I disagree with Jessica and Linsey. My kids won't sleep anywhere but their own beds because I was a sleep nazi. Sometimes I look at sleeping children in church and shake my head in wonder.

I feel you on the Saturday thing. This is what I do: Choose one day to screw up the schedule. Leave after his first nap but before the second and then he might take the second in the car. Count on him being really tired the next day. You might have to skip church. Tell the Bishop it is okay.

WashingtonDegn said...

I was (am) a sleep nazi too, and I have never regretted it. Yes, it is very frustrating to have to be home so much while they nap, but that doesn't last forever, and it is so nice to know that when you do go out, Gabe won't be cranky and fussy because he is well-rested. Soon he'll be down to 2 naps a day, and will go to bed early, and then I have one magic word for you: BABYSITTERS. The great thing about your schedule is that he will go to bed early and you and Mario can go out guilt-free at night.

I always look at the restrictions that come with the sleep schedule as a relatively short-term sacrifice I make for happy babies. And, it is a great excuse to leave church early, which I have done now for 3 years.

TulipGirl said...

Linsey's right with the good news/bad news. We did BW and scheduling with the first two, and tossed it with the next two. In the long run, with older kids? Their sleep is all about the same--and the flexibility we had when we tossed BW was great!

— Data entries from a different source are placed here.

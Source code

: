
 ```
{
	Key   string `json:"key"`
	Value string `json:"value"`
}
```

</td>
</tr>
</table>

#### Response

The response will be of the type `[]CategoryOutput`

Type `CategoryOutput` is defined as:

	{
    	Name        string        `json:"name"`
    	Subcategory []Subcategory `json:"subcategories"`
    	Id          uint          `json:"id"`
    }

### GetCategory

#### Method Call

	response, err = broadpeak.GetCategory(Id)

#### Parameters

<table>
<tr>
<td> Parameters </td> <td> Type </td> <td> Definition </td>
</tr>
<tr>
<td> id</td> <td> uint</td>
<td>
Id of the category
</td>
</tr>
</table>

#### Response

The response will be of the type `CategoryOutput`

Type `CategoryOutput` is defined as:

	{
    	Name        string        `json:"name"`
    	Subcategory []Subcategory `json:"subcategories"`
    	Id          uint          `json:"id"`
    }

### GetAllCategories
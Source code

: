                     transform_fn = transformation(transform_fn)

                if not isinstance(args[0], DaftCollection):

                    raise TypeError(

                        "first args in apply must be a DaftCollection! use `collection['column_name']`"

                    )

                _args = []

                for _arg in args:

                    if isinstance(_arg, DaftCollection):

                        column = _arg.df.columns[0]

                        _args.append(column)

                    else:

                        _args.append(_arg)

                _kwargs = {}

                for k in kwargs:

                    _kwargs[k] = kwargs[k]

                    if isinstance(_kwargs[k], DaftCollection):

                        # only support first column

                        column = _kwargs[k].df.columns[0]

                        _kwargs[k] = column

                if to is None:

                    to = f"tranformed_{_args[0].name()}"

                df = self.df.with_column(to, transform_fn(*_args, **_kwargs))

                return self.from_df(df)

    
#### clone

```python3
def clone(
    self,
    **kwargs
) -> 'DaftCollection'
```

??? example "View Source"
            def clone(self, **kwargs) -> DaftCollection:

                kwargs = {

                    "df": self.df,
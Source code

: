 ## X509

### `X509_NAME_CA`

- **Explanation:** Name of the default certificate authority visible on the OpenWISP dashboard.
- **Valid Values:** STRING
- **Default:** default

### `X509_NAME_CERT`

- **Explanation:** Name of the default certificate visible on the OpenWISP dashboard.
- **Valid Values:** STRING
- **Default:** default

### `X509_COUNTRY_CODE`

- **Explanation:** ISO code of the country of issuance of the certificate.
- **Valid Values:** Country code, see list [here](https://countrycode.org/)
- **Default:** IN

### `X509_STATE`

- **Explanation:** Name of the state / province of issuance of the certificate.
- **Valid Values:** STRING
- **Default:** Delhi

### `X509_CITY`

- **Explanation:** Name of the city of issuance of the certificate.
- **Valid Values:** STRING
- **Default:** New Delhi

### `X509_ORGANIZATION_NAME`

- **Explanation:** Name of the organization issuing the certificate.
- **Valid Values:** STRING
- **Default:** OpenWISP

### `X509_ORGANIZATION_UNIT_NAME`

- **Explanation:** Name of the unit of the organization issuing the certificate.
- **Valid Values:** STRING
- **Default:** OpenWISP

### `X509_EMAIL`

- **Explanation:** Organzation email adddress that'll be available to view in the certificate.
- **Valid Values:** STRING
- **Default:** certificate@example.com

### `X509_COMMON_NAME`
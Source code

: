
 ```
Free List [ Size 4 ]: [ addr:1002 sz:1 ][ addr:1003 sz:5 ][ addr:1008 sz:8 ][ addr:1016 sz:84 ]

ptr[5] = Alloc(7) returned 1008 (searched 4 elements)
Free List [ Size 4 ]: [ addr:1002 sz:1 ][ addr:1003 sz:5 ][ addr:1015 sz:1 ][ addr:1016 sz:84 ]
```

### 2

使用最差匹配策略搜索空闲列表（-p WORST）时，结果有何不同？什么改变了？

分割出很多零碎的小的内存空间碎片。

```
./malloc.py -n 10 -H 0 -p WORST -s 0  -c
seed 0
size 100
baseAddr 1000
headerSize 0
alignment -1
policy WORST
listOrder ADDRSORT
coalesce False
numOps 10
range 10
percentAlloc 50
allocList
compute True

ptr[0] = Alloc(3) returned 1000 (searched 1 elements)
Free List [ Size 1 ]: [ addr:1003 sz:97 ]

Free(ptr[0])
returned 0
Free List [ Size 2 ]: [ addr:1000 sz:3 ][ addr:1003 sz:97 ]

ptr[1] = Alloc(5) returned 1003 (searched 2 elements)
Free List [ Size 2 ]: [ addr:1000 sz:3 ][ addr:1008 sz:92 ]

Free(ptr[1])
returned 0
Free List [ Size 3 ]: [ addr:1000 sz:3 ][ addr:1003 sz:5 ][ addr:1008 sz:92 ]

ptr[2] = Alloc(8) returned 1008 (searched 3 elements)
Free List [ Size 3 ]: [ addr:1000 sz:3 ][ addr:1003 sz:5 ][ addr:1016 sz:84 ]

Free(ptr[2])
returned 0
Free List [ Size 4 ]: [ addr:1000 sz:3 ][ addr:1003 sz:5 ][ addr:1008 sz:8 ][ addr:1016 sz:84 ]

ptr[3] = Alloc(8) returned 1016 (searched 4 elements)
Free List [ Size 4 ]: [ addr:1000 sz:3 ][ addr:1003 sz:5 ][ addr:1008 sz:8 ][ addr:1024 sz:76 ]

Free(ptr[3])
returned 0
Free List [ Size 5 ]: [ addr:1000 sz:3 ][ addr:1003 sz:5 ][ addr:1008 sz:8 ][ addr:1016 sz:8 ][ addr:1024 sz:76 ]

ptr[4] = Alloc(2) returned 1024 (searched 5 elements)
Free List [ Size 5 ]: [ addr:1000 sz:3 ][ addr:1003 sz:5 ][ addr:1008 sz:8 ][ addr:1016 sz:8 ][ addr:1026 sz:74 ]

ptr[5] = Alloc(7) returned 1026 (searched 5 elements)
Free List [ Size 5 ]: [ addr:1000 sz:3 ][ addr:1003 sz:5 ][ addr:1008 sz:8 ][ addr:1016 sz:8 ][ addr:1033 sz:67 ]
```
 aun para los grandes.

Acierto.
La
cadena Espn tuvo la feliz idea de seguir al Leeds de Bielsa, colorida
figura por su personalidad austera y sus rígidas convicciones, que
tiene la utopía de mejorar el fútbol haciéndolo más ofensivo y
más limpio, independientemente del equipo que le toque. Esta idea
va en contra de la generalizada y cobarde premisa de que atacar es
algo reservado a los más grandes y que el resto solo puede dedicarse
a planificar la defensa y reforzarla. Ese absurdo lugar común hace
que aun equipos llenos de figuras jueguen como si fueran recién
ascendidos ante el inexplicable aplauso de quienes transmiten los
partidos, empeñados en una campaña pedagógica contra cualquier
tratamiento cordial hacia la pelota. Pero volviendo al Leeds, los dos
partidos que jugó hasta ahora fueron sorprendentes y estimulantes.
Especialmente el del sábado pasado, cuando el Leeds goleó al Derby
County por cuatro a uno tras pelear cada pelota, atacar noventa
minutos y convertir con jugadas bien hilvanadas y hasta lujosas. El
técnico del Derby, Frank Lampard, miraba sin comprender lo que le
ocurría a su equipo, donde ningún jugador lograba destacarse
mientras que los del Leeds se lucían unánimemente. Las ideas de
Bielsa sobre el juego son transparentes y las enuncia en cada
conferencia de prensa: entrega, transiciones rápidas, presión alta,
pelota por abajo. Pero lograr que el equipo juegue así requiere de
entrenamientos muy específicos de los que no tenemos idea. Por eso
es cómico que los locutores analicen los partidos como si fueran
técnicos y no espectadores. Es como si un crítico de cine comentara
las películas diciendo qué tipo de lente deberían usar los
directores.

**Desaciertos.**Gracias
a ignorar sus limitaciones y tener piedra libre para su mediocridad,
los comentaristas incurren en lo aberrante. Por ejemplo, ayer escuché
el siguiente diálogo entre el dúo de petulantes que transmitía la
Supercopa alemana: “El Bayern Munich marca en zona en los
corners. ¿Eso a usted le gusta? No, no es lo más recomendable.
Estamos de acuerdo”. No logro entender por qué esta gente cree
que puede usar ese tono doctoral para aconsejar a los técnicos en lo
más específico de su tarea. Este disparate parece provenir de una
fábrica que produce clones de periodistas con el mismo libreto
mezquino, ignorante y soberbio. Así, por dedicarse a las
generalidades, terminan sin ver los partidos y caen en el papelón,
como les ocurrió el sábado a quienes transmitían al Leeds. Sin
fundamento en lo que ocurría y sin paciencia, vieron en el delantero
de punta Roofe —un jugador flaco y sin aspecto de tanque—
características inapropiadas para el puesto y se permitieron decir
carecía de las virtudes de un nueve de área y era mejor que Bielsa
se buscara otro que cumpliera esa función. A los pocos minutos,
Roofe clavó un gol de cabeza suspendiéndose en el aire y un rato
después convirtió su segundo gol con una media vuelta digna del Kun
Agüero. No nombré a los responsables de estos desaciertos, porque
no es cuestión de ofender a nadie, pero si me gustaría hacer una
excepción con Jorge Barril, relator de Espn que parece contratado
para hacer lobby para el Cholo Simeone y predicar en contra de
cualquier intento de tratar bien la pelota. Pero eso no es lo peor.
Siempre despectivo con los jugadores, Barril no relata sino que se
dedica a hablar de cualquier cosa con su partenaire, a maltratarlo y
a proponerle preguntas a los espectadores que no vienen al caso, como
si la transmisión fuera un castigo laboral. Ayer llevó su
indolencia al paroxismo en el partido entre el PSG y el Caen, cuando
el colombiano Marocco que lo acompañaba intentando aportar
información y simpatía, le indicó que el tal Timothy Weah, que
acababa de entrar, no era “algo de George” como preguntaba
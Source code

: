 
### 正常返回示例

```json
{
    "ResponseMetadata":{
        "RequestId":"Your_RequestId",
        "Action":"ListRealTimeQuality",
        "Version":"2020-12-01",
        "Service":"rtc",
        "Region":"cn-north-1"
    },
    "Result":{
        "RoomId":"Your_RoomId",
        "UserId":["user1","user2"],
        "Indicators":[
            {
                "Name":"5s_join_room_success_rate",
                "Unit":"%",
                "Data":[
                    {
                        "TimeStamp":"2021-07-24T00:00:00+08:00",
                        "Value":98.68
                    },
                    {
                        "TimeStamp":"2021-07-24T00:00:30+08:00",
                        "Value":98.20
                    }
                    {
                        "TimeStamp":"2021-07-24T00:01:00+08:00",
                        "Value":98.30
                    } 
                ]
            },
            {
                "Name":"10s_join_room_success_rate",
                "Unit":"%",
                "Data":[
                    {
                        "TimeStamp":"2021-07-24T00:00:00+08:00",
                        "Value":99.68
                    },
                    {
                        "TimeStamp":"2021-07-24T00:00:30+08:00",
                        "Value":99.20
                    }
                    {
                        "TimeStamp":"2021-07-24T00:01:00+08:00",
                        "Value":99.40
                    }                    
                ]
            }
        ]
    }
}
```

Then again, you have to find what works for you and your family. . .

Grace and peace,

Julie said...

I agree marianne and celia, we usually throw caution to the wind with elliots nap on saturdays and just enjoy the day, she goes right back to her regular scheduled programming.

Rachel said...

I was doing an internet search on nap schedules and randomly came across your blog...and ha! I did exactly the same thing...except along with those two books, I also threw in some other book that was basically the same as BW. And I obeyed them like the law. At some point we gave up on them, but I'm still pretty anal about having baby at home, in bed at naptime - because she WON'T SLEEP anywhere else! So I have a friend that brags about how great her baby is - because he sleeps anywhere. But I still say I've got the good end of the deal. Her baby wakes up every night, sometimes once ah hour, and mine sleeps like a log. All night. Every night. And she has since being just a couple months old. So I think weigh out which is best - you can't have it all with babies! Plus my baby is happy and laughing 99% of the time. Without a silly pacifier.